Recorded information.

##########

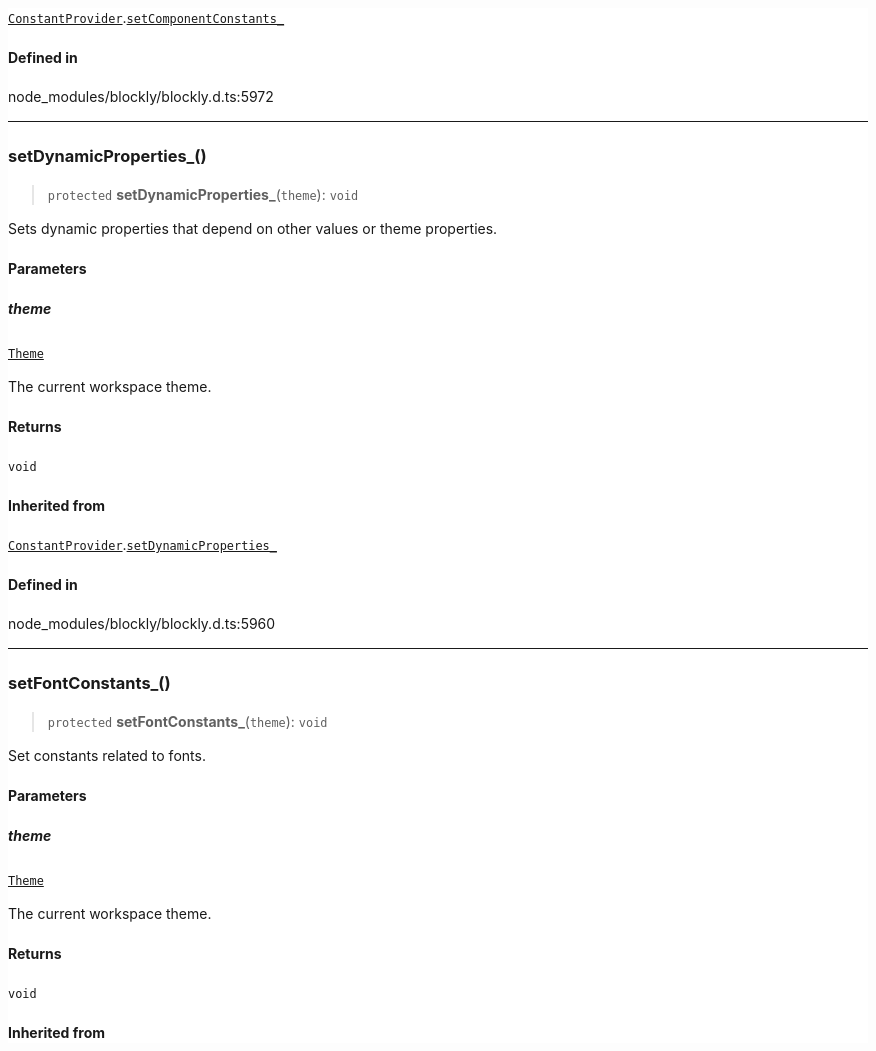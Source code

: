 [`ConstantProvider`](../../../common/block_rendering/classes/ConstantProvider.md).[`setComponentConstants_`](../../../common/block_rendering/classes/ConstantProvider.md#setcomponentconstants_)

#### Defined in

node_modules/blockly/blockly.d.ts:5972

---

### setDynamicProperties\_()

> `protected` **setDynamicProperties\_**(`theme`): `void`

Sets dynamic properties that depend on other values or theme properties.

#### Parameters

##### theme

[`Theme`](../../../../classes/Theme.md)

The current workspace theme.

#### Returns

`void`

#### Inherited from

[`ConstantProvider`](../../../common/block_rendering/classes/ConstantProvider.md).[`setDynamicProperties_`](../../../common/block_rendering/classes/ConstantProvider.md#setdynamicproperties_)

#### Defined in

node_modules/blockly/blockly.d.ts:5960

---

### setFontConstants\_()

> `protected` **setFontConstants\_**(`theme`): `void`

Set constants related to fonts.

#### Parameters

##### theme

[`Theme`](../../../../classes/Theme.md)

The current workspace theme.

#### Returns

`void`

#### Inherited from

##########

What you have to do. Wherever the string "setFontConstants" appears in the records, copy the whole line.

Result of the exercise.
### setFontConstants\_()
> `protected` **setFontConstants\_**(`theme`): `void`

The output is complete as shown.